When to replace manifolds and risers

ldnjr

New Member
Jun 30, 2015
15
St Petersburg, FL
Boat Info
2012 310 Sundancer
Engines
twin Mercruiser 260 HP
Is there a general guideline on replacing manifolds and risers on a 310 Sundancer?
 
Something to consider...aftermarket parts generally don't last as long as OEM parts. When you replace them, if you go the aftermarket route, don't expect them to last as long.
 
With Mercruiser parts, begin checking the risers after the 3rd year and count on replacing in the 5th year. Checking them is easy...just takes 2 gaskets. Pop them off the manifolds and look inside both the riser and manifold.

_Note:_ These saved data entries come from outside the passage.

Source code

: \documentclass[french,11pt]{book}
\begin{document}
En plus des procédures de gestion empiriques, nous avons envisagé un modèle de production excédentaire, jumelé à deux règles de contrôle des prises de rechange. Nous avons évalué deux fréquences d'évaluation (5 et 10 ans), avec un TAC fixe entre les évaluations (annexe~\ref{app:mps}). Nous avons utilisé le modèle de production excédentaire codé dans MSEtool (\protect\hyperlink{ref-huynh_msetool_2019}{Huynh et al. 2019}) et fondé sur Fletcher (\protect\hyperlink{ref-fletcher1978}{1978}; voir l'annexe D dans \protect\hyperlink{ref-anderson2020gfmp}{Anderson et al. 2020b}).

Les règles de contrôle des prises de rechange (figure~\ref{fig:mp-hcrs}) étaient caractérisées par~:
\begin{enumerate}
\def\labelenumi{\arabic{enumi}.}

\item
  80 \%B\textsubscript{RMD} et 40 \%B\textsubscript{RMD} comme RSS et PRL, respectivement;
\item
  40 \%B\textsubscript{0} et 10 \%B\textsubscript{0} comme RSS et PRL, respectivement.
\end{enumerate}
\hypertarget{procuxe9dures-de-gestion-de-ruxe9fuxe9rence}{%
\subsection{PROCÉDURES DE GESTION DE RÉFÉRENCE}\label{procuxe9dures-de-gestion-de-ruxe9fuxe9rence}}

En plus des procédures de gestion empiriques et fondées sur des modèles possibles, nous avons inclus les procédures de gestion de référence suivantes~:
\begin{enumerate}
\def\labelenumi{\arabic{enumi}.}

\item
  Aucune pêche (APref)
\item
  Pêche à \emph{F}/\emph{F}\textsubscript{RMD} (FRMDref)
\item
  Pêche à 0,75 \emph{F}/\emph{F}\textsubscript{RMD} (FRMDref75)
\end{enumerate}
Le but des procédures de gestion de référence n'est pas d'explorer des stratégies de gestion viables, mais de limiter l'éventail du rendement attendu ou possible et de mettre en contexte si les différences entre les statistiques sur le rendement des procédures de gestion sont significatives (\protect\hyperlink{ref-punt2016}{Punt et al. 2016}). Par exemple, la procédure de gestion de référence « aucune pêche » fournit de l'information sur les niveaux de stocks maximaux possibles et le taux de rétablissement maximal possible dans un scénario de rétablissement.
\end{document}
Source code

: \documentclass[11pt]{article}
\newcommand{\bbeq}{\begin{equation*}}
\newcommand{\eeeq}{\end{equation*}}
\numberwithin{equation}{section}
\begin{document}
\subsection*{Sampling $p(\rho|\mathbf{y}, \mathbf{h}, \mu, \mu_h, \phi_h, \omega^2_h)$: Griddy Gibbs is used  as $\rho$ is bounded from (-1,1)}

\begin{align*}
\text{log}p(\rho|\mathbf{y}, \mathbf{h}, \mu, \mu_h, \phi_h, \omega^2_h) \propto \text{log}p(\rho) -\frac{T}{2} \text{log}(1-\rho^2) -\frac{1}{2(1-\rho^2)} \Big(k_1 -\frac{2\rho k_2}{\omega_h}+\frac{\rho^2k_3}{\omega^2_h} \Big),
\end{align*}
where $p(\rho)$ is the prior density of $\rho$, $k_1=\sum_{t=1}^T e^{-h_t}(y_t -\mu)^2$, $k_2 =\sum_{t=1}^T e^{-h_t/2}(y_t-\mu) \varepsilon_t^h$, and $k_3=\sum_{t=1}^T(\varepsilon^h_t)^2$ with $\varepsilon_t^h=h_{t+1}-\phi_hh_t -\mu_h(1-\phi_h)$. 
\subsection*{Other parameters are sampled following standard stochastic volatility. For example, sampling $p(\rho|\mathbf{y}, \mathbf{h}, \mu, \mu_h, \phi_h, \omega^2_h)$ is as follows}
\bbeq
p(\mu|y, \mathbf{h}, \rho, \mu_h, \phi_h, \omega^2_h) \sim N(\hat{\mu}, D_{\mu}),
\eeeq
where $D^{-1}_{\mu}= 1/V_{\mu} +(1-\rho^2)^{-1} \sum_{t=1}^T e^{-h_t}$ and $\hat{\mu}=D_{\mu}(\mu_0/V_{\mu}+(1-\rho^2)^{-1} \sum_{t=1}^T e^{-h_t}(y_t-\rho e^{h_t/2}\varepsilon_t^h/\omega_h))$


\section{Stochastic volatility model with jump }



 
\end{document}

After market parts are cheaper.....for a reason. They don't last as long as OEM parts. Begin checking Barr, Osco, etc. castings after the first year and every year there after.
 
Another vote for OEM stuff. The aftermarket stuff doesn’t hold up and the mounting surfaces are often not consistently flat. Frank’s advice for inspection and replacement intervals is spot on. You should get 5 years out of the E coated Mercruiser exhaust. Just be careful when inspecting because you can’t alway see a problem developing where the raw water side is going to leak in to the exhaust gas side so even if they still look good at 5 years you should replace them anyway. It was a fairly easy job on my old 300 so yours should be about the same if you have small blocks. I always replace all the bolts with new ones when I replace manifolds and risers.
Also, I wouldn’t waste time or money replacing just risers. If a riser looks bad just replace everything. If your 310 has the small block V8’s you’re in luck because that is about the sweet spot in complete kits that include gaskets and bolts. I usually see them advertised for about 600 bucks. Not a bad deal for a V8. It cost me almost that much for the kit for my kids 3.0 Mercruiser last Spring, and the big block stuff costs a lot more.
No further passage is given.